When I was in junior high school I had a friend who was a Jehovah’s Witness. Being raised Greek Orthodox in a predominately Jewish neighborhood, I knew nothing about the Jehovah’s Witness beliefs. All I knew is that my friend carried her bible with her everywhere and told me the world was going to end in seven years.
I was terrified. My life had barely started and the world was going to end?
I came home and rushed to my father in a panic. He put down his cigarette, broke into a big smile, and started to laugh. He told me the Jehovah’s Witnesses had been saying that since he was a little boy and it still hadn’t happened. He told me not to worry, wrapped me in his arms, and in a few minutes had me laughing and convinced me that it was going to be okay.
Looking back I’m not sure even he believed himself. It wasn’t long after that conversation that Martin Luther King would be shot and killed followed later that same year by a similar fate for Bobby Kennedy. The world looked pretty bleak in 1968.
But my father knew that dwelling in anxiety over it was not going to help anything and it was not what he wanted to teach me. He wanted me to understand that laughter might not fix the problem, but it certainly helped to put things in perspective so you could move forward. Laughter was its own brand of medicine. Available to all, inexpensive with no harmful side effects.

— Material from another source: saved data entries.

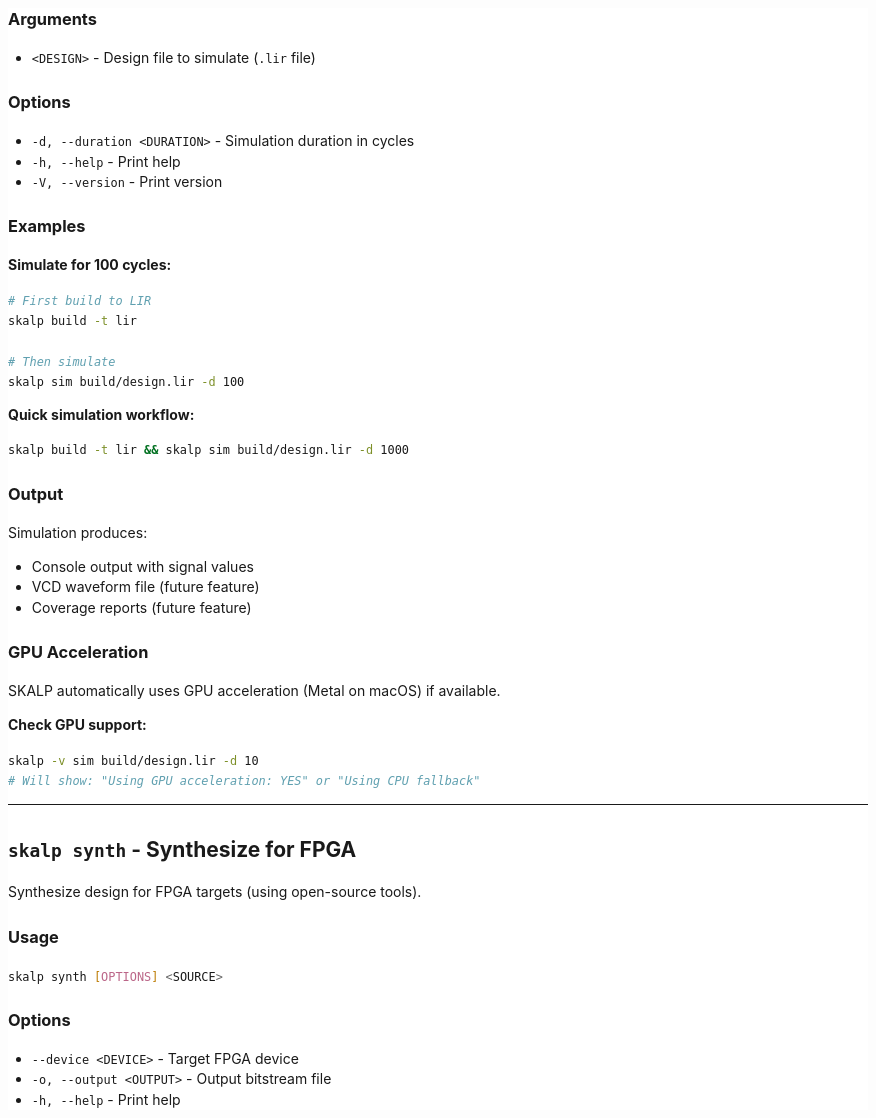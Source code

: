 ### Arguments
- `<DESIGN>` - Design file to simulate (`.lir` file)

### Options
- `-d, --duration <DURATION>` - Simulation duration in cycles
- `-h, --help` - Print help
- `-V, --version` - Print version

### Examples

**Simulate for 100 cycles:**
```bash
# First build to LIR
skalp build -t lir

# Then simulate
skalp sim build/design.lir -d 100
```

**Quick simulation workflow:**
```bash
skalp build -t lir && skalp sim build/design.lir -d 1000
```

### Output

Simulation produces:
- Console output with signal values
- VCD waveform file (future feature)
- Coverage reports (future feature)

### GPU Acceleration

SKALP automatically uses GPU acceleration (Metal on macOS) if available.

**Check GPU support:**
```bash
skalp -v sim build/design.lir -d 10
# Will show: "Using GPU acceleration: YES" or "Using CPU fallback"
```

---

## `skalp synth` - Synthesize for FPGA

Synthesize design for FPGA targets (using open-source tools).

### Usage
```bash
skalp synth [OPTIONS] <SOURCE>
```

### Options
- `--device <DEVICE>` - Target FPGA device
- `-o, --output <OUTPUT>` - Output bitstream file
- `-h, --help` - Print help
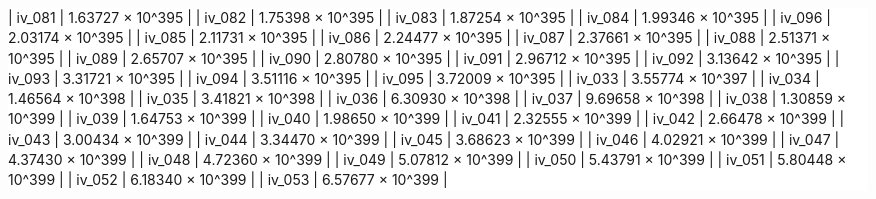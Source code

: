 | iv_081 | 1.63727 × 10^395 |
| iv_082 | 1.75398 × 10^395 |
| iv_083 | 1.87254 × 10^395 |
| iv_084 | 1.99346 × 10^395 |
| iv_096 | 2.03174 × 10^395 |
| iv_085 | 2.11731 × 10^395 |
| iv_086 | 2.24477 × 10^395 |
| iv_087 | 2.37661 × 10^395 |
| iv_088 | 2.51371 × 10^395 |
| iv_089 | 2.65707 × 10^395 |
| iv_090 | 2.80780 × 10^395 |
| iv_091 | 2.96712 × 10^395 |
| iv_092 | 3.13642 × 10^395 |
| iv_093 | 3.31721 × 10^395 |
| iv_094 | 3.51116 × 10^395 |
| iv_095 | 3.72009 × 10^395 |
| iv_033 | 3.55774 × 10^397 |
| iv_034 | 1.46564 × 10^398 |
| iv_035 | 3.41821 × 10^398 |
| iv_036 | 6.30930 × 10^398 |
| iv_037 | 9.69658 × 10^398 |
| iv_038 | 1.30859 × 10^399 |
| iv_039 | 1.64753 × 10^399 |
| iv_040 | 1.98650 × 10^399 |
| iv_041 | 2.32555 × 10^399 |
| iv_042 | 2.66478 × 10^399 |
| iv_043 | 3.00434 × 10^399 |
| iv_044 | 3.34470 × 10^399 |
| iv_045 | 3.68623 × 10^399 |
| iv_046 | 4.02921 × 10^399 |
| iv_047 | 4.37430 × 10^399 |
| iv_048 | 4.72360 × 10^399 |
| iv_049 | 5.07812 × 10^399 |
| iv_050 | 5.43791 × 10^399 |
| iv_051 | 5.80448 × 10^399 |
| iv_052 | 6.18340 × 10^399 |
| iv_053 | 6.57677 × 10^399 |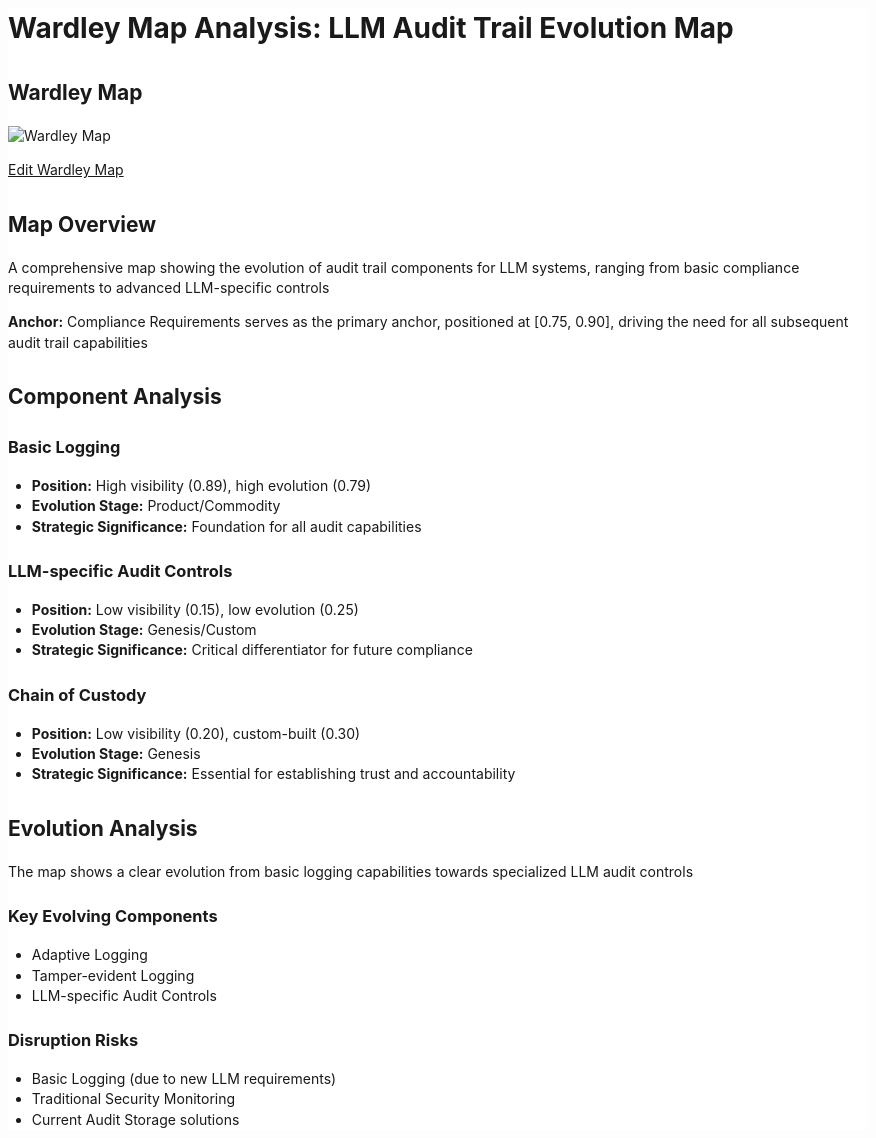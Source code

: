 # Wardley Map Analysis: LLM Audit Trail Evolution Map

## Wardley Map

![Wardley Map](https://images.wardleymaps.ai/map_991f18db-d558-4714-b875-3fe24fcb47d8.png)

[Edit Wardley Map](https://create.wardleymaps.ai/#clone:539c977514e9242eb9)

## Map Overview

A comprehensive map showing the evolution of audit trail components for LLM systems, ranging from basic compliance requirements to advanced LLM-specific controls

**Anchor:** Compliance Requirements serves as the primary anchor, positioned at [0.75, 0.90], driving the need for all subsequent audit trail capabilities

## Component Analysis

### Basic Logging

- **Position:** High visibility (0.89), high evolution (0.79)
- **Evolution Stage:** Product/Commodity
- **Strategic Significance:** Foundation for all audit capabilities

### LLM-specific Audit Controls

- **Position:** Low visibility (0.15), low evolution (0.25)
- **Evolution Stage:** Genesis/Custom
- **Strategic Significance:** Critical differentiator for future compliance

### Chain of Custody

- **Position:** Low visibility (0.20), custom-built (0.30)
- **Evolution Stage:** Genesis
- **Strategic Significance:** Essential for establishing trust and accountability

## Evolution Analysis

The map shows a clear evolution from basic logging capabilities towards specialized LLM audit controls

### Key Evolving Components
- Adaptive Logging
- Tamper-evident Logging
- LLM-specific Audit Controls

### Disruption Risks
- Basic Logging (due to new LLM requirements)
- Traditional Security Monitoring
- Current Audit Storage solutions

Of course, the world did not end seven years later and while it sure can feel like we are headed towards doomsday right now, what strikes me is how little we’re remembering to laugh.
At the circumstances.
Some of you may be reading this and wondering how you can laugh when we are three years into a global pandemic and it is becoming increasingly evident that there was a coordinated attempt to overturn our government on January 6, 2021.
I am not saying it’s easy, but it is doable.
Laughter certainly won’t make the problems we have go away, but it shifts the energy from this dark narrative that we’re being bombarded with daily on both traditional and social media.
There is science to back up how laughter reduces stress levels — no doubt the reason it’s less stressful for me to get my daily news recap from Stephen Colbert or Jimmy Kimmel than it is from David Muir. As much as I like David, I find it fascinating that during ABC World News Tonight, each evening he and his team can only find one good thing that happened in the entire world that day to report on.
Just one good thing.
And then they save it for the end — if you can manage to watch that long.
Jennifer Aaker and Naomi Bagdonas have a wonderful, research-based Ted Talk on why great leaders need to use humor, how it can foster bonds, power, creativity, and resilience. It’s worth watching.
I’m not suggesting we can laugh away everything that needs fixing. We can’t. But we sure can find our sense of humor and create some more laughter to get our perspective back so we can start to get things back on track.